I love these two so much <3 

First ... when they were babies ... the cat was a rescue ... the dog wasnt exactly cared for either but I hate to call him a rescue since he was from my moms accidental litter. 





















Emma was just .8 lbs when we brought her home. 

Ryli ... 

12 hours old 









13 days ... his eyes finally opened 










believe it or not ... these are his parents 










His spots are coming in 











At 5 weeks we got a surprise ..my soft little baby ... was a wire hair 











6 weeks old ... He came home, His mother had rejected the litter 













The puppy was much more cooperative for pictures LOL . NOW onto more recent pictures. 
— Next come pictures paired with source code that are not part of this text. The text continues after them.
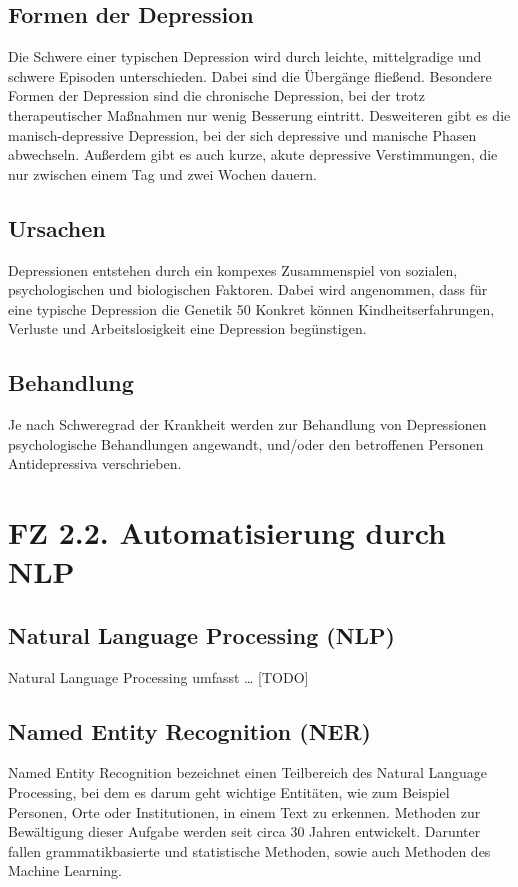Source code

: \subsection{Formen der Depression}
Die Schwere einer typischen Depression wird durch leichte, mittelgradige und schwere Episoden unterschieden. Dabei 
sind die Übergänge fließend.
Besondere Formen der Depression sind die chronische Depression, bei der trotz therapeutischer Maßnahmen nur wenig 
Besserung eintritt. Desweiteren gibt es die manisch-depressive Depression, bei der sich depressive und manische 
Phasen abwechseln. Außerdem gibt es auch kurze, akute depressive Verstimmungen, die nur zwischen einem Tag und
zwei Wochen dauern. 

\subsection{Ursachen}
Depressionen entstehen durch ein kompexes Zusammenspiel von sozialen, psychologischen und biologischen Faktoren.
Dabei wird angenommen, dass für eine typische Depression die Genetik 50%
Konkret können Kindheitserfahrungen, Verluste und Arbeitslosigkeit eine Depression begünstigen.

\subsection{Behandlung}
Je nach Schweregrad der Krankheit werden zur Behandlung von Depressionen psychologische Behandlungen angewandt, 
und/oder den betroffenen Personen Antidepressiva verschrieben.


%
%
\section{FZ 2.2. Automatisierung durch NLP}
\label{sec:fz2.2.} 

\subsection{Natural Language Processing (NLP)}
Natural Language Processing umfasst \dots{} [TODO]

\subsection{Named Entity Recognition (NER)}
Named Entity Recognition bezeichnet einen Teilbereich des Natural Language Processing, bei dem es darum geht 
wichtige Entitäten, wie zum Beispiel Personen, Orte oder Institutionen, in einem Text zu erkennen. Methoden 
zur Bewältigung dieser Aufgabe werden seit circa 30 Jahren entwickelt. Darunter fallen grammatikbasierte und 
statistische Methoden, sowie auch Methoden des Machine Learning.


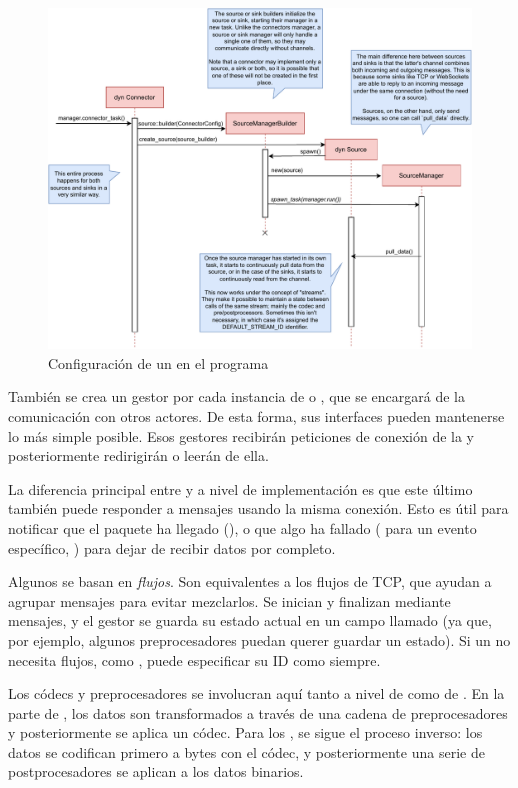 \begin{figure}
    \centering
    \includegraphics[width=\textwidth]{./Imagenes/setting-up.pdf}
    \caption{Configuración de un \connector en el programa}%
    \label{fig:tremor_setting_up}
\end{figure}

También se crea un gestor por cada instancia de \sink o \source, que se
encargará de la comunicación con otros actores. De esta forma, sus interfaces
pueden mantenerse lo más simple posible. Esos gestores recibirán peticiones de
conexión de la \pipeline y posteriormente redirigirán o leerán de ella.

La diferencia principal entre \sources y \sinks a nivel de implementación es que
este último también puede responder a mensajes usando la misma conexión. Esto es
útil para notificar que el paquete ha llegado (), o que algo ha
fallado ( para un evento específico, ) para
dejar de recibir datos por completo.

Algunos \connectors se basan en \emph{flujos}. Son equivalentes a los flujos de
TCP, que ayudan a agrupar mensajes para evitar mezclarlos. Se inician y
finalizan mediante mensajes, y el gestor se guarda su estado actual en un campo
llamado  (ya que, por ejemplo, algunos preprocesadores puedan
querer guardar un estado). Si un \connector no necesita flujos, como
, puede especificar su ID como  siempre.

Los códecs y preprocesadores se involucran aquí tanto a nivel de \source como de
\sink. En la parte de \source, los datos son transformados a través de una
cadena de preprocesadores y posteriormente se aplica un códec. Para los \sinks,
se sigue el proceso inverso: los datos se codifican primero a bytes con el
códec, y posteriormente una serie de postprocesadores se aplican a los datos
binarios.

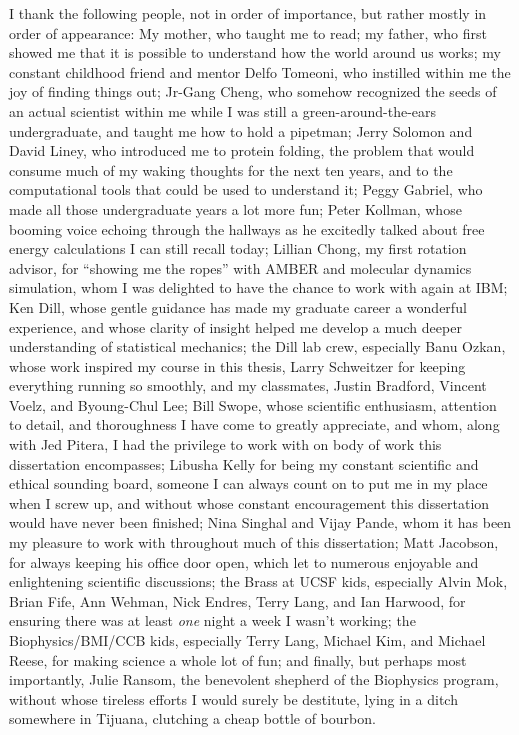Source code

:I thank the following people, not in order of importance, but rather mostly in order of appearance:
My mother, who taught me to read;
my father, who first showed me that it is possible to understand how the world around us works;
my constant childhood friend and mentor Delfo Tomeoni, who instilled within me the joy of finding things out;
Jr-Gang Cheng, who somehow recognized the seeds of an actual scientist within me while I was still a green-around-the-ears undergraduate, and taught me how to hold a pipetman;
Jerry Solomon and David Liney, who introduced me to protein folding, the problem that would consume much of my waking thoughts for the next ten years, and to the computational tools that could be used to understand it;
Peggy Gabriel, who made all those undergraduate years a lot more fun;
Peter Kollman, whose booming voice echoing through the hallways as he excitedly talked about free energy calculations I can still recall today;
Lillian Chong, my first rotation advisor, for ``showing me the ropes'' with AMBER and molecular dynamics simulation, whom I was delighted to have the chance to work with again at IBM;
Ken Dill, whose gentle guidance has made my graduate career a wonderful experience, and whose clarity of insight helped me develop a much deeper understanding of statistical mechanics;
the Dill lab crew, especially Banu Ozkan, whose work inspired my course in this thesis, Larry Schweitzer for keeping everything running so smoothly, and my classmates, Justin Bradford, Vincent Voelz, and Byoung-Chul Lee;
Bill Swope, whose scientific enthusiasm, attention to detail, and thoroughness I have come to greatly appreciate, and whom, along with Jed Pitera, I had the privilege to work with on body of work this dissertation encompasses;
Libusha Kelly for being my constant scientific and ethical sounding board, someone I can always count on to put me in my place when I screw up, and without whose constant encouragement this dissertation would have never been finished;
Nina Singhal and Vijay Pande, whom it has been my pleasure to work with throughout much of this dissertation;
Matt Jacobson, for always keeping his office door open, which let to numerous enjoyable and enlightening scientific discussions;
the Brass at UCSF kids, especially Alvin Mok, Brian Fife, Ann Wehman, Nick Endres, Terry Lang, and Ian Harwood, for ensuring there was at least \emph{one} night a week I wasn't working;
the Biophysics/BMI/CCB kids, especially Terry Lang, Michael Kim, and Michael Reese, for making science a whole lot of fun;
and finally, but perhaps most importantly, Julie Ransom, the benevolent shepherd of the Biophysics program, without whose tireless efforts I would surely be destitute, lying in a ditch somewhere in Tijuana, clutching a cheap bottle of bourbon.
That scrawny sickly baby now 











How I found her the other night ... 












Sweet Ryli 

You gotz a problem wiff da leaf in mah beard? 











More spots ... 











When he perks up those ears


----------



## ~catty pillar~ (Jun 22, 2014)

Wow I cant pic one I love more so cute. Great looking group.


----------



## elliriyanna (Jul 27, 2011)

There are only two  one cat one dog  I just showed them growing up  Also I have a very unique household. These who were trained from 6 weeks, the cat with hamsters and rats the dog with rats. So both can be trusted with them.


----------



## delilahrene (Nov 1, 2013)

Super cute . I had a Jack Russell growing up, and she was a loon. Terriers are so intelligent and opinionated; they have the biggest personalities!


----------



## elliriyanna (Jul 27, 2011)

I love my dog ... but never again will I get a terrier ... training is so hard. He has a tendency to pull ... to run... he is a butt ... BUT he is my butt 

I will put up more pictures when I can.


----------



## Jessiferatu (Apr 30, 2014)

Aww, so many fuzzies. <3


----------



## delilahrene (Nov 1, 2013)

Yeah they are crazy stubborn but _so _smart: the worst combination! They know how to cause the most mischief in the shortest amount of time and look too adorable while doing it.


----------



## elliriyanna (Jul 27, 2011)

He is actually a good boy, Only chews his things, doesn't destroy anything, Cuddles... Its the training, he doesnt listen.


----------



## delilahrene (Nov 1, 2013)

Have you done any training classes with him?


----------



## elliriyanna (Jul 27, 2011)

No ... I train him at home. I don't trust petsmart training lol. he has caught on to some things ... but some things are just IN terriers ... Jumping for example.


----------